Certain raw materials and components used in the manufacture of our products are available from limited sources, and, in some cases, a single source. Generally, regulatory authorities must approve raw material sources for transdermal products, and in the case of controlled substances, the DEA sets quotas for controlled substances and we must receive authorization from the DEA to purchase and handle these substances. We cannot be certain that we will be granted sufficient DEA quota to meet production requirements for controlled substances. Without adequate approved supplies of raw materials or packaging supplies, our manufacturing operations could be interrupted until another supplier is identified, our products approved and trading terms with it negotiated. We may not be able to identify an alternative supplier and any supplier that we do identify may not be able to obtain the requisite regulatory approvals in a timely manner, or at all. Furthermore, we may not be able to negotiate favorable terms with an alternative supplier. Any disruptions in our manufacturing operations from the loss of an approved supplier may cause us to incur increased costs and lose revenues and may have an adverse effect on our relationships with our customers, any of which could have adverse effects on our business and results of operations. Our business also faces the risk that third party suppliers may supply us with raw materials that do not meet required specifications, which, if undetected by us, could cause our products to test out of specification and require us to recall the affected product.

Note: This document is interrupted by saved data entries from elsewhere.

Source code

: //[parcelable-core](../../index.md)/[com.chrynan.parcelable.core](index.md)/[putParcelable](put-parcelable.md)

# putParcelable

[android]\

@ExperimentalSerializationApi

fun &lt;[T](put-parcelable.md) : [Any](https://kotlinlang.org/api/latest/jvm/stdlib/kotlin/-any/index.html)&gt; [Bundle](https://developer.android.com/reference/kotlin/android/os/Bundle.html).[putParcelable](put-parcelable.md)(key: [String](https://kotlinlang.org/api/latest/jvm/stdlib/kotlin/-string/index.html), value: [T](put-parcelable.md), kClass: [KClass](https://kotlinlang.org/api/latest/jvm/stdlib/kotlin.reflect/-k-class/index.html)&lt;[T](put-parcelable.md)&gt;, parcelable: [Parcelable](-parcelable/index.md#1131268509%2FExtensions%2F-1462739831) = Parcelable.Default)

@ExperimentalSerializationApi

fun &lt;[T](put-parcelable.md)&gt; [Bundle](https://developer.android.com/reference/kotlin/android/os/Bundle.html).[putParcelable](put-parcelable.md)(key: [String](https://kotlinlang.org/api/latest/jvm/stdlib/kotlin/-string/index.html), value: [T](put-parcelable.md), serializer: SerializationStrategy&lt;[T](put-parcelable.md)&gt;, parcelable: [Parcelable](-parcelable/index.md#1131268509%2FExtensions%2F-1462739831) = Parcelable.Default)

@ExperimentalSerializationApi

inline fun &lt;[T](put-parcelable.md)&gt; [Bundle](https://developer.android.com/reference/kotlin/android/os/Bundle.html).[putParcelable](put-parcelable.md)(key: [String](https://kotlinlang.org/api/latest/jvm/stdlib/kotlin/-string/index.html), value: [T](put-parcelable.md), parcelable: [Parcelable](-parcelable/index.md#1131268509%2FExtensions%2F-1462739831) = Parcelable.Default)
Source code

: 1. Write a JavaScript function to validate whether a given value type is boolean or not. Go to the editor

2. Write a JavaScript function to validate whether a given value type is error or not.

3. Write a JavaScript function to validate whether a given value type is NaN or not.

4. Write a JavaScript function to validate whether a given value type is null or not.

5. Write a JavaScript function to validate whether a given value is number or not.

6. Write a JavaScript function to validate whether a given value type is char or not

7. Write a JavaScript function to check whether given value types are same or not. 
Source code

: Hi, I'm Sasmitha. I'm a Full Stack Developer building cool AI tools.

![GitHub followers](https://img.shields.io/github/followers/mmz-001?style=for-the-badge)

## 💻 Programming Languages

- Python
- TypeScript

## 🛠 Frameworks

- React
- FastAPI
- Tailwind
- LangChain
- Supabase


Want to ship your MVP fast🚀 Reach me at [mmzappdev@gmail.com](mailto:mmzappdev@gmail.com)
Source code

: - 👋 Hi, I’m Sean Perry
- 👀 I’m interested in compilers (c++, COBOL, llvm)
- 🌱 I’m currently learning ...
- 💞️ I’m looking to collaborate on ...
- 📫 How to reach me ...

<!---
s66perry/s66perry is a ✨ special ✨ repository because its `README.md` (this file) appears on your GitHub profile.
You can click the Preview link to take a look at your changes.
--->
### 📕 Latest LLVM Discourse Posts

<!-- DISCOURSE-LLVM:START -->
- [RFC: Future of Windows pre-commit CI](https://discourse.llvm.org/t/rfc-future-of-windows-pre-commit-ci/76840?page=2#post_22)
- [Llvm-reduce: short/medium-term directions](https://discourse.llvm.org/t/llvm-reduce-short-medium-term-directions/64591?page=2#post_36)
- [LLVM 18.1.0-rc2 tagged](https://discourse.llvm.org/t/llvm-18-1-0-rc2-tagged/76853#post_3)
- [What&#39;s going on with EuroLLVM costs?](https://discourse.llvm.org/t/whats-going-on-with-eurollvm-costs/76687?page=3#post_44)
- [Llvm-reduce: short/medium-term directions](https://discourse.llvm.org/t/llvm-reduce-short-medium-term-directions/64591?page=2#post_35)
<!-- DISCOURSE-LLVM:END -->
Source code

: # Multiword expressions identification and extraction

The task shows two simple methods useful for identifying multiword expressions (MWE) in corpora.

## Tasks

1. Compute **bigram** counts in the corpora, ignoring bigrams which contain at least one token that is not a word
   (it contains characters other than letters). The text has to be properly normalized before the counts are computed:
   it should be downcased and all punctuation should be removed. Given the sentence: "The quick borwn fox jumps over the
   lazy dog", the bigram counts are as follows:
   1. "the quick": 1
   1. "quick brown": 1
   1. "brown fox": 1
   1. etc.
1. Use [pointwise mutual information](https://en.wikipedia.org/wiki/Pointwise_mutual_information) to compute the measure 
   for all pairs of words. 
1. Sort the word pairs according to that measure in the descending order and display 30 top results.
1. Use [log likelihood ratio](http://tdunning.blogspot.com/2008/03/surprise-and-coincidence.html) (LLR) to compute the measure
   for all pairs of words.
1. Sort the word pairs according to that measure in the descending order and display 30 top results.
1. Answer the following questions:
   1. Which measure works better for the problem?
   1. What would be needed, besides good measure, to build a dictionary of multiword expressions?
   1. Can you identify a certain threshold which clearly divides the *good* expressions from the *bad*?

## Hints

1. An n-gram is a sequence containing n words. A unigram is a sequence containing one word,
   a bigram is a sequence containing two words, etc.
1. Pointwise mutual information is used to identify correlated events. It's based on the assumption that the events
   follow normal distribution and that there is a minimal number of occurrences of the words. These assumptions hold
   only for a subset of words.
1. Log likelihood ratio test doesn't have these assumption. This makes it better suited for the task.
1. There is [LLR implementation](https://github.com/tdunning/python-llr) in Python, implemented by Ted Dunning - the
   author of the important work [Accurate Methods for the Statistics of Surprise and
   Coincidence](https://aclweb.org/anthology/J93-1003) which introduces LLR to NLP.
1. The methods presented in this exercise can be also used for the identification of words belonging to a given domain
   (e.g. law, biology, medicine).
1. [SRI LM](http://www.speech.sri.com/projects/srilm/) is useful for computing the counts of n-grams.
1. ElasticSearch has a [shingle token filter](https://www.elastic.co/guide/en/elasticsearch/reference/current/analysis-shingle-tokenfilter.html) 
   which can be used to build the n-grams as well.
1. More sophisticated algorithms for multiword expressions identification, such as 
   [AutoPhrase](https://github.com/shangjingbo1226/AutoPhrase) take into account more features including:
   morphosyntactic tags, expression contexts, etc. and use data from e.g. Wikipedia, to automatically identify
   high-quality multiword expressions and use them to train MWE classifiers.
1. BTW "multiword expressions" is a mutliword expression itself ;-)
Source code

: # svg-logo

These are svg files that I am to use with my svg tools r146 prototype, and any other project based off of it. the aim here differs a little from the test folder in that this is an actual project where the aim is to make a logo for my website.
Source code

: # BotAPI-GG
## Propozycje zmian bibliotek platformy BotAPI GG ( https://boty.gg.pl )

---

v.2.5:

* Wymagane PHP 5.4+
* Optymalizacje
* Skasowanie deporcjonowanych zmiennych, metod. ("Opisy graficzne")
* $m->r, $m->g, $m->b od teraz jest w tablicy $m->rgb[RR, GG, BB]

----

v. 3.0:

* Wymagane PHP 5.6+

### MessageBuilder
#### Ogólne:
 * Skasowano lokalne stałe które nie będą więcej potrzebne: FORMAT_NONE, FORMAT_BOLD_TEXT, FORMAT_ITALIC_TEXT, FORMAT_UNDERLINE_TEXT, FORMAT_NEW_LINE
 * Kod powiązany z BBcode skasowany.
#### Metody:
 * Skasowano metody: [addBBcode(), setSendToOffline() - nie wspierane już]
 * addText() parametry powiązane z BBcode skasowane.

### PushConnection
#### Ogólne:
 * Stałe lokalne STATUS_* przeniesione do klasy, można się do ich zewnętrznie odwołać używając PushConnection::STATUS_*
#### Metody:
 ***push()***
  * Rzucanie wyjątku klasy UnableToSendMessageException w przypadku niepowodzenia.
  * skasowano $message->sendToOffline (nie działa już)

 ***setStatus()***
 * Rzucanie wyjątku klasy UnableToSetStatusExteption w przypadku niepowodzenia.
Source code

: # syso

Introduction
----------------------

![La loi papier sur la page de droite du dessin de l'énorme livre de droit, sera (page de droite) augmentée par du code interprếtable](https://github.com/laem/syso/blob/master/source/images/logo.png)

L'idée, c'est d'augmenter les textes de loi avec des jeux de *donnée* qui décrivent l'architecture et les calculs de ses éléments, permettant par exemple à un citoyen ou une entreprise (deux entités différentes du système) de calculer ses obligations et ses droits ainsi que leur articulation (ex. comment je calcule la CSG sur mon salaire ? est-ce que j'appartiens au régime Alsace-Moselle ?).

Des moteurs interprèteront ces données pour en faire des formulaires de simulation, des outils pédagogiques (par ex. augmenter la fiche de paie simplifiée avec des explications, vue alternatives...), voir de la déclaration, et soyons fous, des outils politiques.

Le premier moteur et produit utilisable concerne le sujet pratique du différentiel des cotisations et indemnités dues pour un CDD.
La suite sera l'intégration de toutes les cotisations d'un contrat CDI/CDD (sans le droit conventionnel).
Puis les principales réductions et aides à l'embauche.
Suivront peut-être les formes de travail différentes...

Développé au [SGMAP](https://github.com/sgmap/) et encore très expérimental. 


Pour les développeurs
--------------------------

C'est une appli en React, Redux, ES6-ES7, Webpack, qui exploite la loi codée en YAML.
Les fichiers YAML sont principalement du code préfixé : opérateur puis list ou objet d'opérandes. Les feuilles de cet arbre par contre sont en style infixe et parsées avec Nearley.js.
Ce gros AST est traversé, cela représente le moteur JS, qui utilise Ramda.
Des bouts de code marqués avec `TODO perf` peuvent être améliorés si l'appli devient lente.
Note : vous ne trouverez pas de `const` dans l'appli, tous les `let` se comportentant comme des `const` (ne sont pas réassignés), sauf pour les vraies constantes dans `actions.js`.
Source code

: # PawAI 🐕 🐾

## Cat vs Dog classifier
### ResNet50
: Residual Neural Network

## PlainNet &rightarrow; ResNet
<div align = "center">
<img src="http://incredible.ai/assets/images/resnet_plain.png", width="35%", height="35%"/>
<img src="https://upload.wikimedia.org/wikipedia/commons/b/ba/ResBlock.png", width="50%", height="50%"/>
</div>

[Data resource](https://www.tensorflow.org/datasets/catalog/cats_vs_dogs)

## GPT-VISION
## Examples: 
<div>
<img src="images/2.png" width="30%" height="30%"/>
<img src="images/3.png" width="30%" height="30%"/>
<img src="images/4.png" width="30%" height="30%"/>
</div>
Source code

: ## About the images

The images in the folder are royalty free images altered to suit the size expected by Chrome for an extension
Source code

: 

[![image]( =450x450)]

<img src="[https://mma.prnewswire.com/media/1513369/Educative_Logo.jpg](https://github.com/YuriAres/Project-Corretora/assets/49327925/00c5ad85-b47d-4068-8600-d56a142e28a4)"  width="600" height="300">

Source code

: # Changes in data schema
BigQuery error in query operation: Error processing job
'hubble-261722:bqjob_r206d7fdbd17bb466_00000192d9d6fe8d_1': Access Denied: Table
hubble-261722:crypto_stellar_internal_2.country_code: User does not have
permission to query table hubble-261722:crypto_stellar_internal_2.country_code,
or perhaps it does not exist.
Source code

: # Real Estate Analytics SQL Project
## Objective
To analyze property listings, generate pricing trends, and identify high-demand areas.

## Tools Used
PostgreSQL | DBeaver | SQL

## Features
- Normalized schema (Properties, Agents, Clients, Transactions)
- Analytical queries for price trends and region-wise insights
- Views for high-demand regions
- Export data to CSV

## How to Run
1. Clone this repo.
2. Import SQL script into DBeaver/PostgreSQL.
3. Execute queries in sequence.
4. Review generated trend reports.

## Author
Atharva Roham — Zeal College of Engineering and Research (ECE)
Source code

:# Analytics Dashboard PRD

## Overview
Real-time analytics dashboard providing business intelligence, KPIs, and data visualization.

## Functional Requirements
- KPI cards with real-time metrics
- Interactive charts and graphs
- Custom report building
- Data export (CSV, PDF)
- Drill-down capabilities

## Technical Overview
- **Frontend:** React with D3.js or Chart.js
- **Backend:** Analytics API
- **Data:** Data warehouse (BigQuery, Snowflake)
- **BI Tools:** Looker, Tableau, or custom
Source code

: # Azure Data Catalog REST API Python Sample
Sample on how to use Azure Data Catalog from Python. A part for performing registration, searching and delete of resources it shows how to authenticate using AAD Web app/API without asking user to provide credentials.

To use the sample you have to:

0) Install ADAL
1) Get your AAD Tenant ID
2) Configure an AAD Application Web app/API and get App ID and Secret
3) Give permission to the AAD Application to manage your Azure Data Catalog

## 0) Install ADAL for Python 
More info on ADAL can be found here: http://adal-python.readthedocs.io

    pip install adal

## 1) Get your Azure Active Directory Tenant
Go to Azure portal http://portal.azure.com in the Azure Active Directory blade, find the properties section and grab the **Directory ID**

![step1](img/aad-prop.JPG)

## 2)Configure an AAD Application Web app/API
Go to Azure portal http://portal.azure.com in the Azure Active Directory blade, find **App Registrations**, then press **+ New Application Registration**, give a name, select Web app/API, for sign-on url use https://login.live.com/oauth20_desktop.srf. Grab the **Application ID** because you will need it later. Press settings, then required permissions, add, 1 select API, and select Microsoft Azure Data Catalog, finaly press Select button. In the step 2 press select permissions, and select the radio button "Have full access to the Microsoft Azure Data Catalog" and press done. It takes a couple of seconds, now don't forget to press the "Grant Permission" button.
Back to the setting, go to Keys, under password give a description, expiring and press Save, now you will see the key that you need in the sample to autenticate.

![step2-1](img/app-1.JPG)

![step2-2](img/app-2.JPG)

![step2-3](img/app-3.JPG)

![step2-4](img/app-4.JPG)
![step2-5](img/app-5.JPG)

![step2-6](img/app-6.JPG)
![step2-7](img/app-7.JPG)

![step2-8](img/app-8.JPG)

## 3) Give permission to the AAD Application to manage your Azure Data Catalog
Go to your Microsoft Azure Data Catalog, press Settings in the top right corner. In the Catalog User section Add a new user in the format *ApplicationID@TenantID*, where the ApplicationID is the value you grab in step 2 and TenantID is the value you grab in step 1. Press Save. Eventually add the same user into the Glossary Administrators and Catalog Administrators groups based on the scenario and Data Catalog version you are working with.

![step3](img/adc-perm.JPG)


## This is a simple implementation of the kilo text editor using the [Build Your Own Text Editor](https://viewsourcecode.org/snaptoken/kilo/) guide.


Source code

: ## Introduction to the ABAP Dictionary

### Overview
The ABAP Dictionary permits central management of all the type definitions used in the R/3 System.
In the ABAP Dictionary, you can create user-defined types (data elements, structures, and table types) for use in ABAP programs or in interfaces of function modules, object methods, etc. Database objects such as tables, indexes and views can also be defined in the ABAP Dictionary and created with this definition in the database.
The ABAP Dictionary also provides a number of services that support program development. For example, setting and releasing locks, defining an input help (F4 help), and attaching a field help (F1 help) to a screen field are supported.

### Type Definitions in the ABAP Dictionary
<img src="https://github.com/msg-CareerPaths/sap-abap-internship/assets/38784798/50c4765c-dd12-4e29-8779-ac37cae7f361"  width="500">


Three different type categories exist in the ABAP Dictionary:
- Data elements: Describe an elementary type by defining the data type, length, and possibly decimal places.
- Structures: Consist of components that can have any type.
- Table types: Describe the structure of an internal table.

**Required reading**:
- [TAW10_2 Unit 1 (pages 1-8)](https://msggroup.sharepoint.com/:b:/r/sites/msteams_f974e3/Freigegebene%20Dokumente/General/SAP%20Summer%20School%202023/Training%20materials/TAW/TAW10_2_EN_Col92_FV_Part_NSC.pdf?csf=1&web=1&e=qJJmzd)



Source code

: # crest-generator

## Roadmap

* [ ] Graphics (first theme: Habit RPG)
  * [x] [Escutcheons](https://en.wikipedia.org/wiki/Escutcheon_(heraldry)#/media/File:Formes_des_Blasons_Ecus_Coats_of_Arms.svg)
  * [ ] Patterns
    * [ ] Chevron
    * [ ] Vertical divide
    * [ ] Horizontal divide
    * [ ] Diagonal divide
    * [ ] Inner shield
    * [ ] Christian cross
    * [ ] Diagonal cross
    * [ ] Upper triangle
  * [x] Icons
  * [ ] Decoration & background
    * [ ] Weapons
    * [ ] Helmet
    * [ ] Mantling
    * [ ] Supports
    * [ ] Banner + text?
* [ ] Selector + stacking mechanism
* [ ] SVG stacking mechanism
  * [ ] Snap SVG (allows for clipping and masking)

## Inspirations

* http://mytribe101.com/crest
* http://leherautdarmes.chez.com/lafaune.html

We rely on the services of a single agent to market our product and if we were to lose the services of such entity or it is not as successful in its sales efforts, our business and results of operations would be adversely affected.

We market our products through a single marketing representative. If we were to lose the services of such marketing agent for any reason or said entity does not maintain a steady demand for our product, and we are unable to identify an adequate replacement, our business, results of operations and financial condition would be materially adversely affected.

We may expend significant cash and personnel resources in the development of any new products and if we do not generate the anticipated level of revenues from sales of such products, our business will be negatively and adversely affected.

Our efforts to commercialize new products will require significant expenditures of resources, including cash, which we do not currently possess, and time, in the research, development, testing, preparation and execution of applications with governmental authorities to manufacture and sell such product. If we do not generate revenues from sales of any new product at levels anticipated prior to embarking on such development, our business, financial condition and results of operations would be materially adversely affected.

We may lose out to larger and better-established competitors.

The drug delivery industry is intensely competitive. We face competition from a number of companies that develop, market and sell transdermal patches that deliver nitroglycerin, and competition is expected to intensify as more companies enter the field. Most of our competitors have significantly greater financial, technical, manufacturing, marketing and distribution resources as well as greater experience in the drug delivery industry than we have. The particular medical conditions our product addresses can also be addressed by other drugs and other delivery modalities. Many of these alternatives are widely accepted by physicians and have a long history of use. Physicians may use our competitors' products and/or our products may not be competitive with other technologies. If these things happen, our sales and revenues will decline. Competition may result in price reductions, reduced gross margins and loss of market share.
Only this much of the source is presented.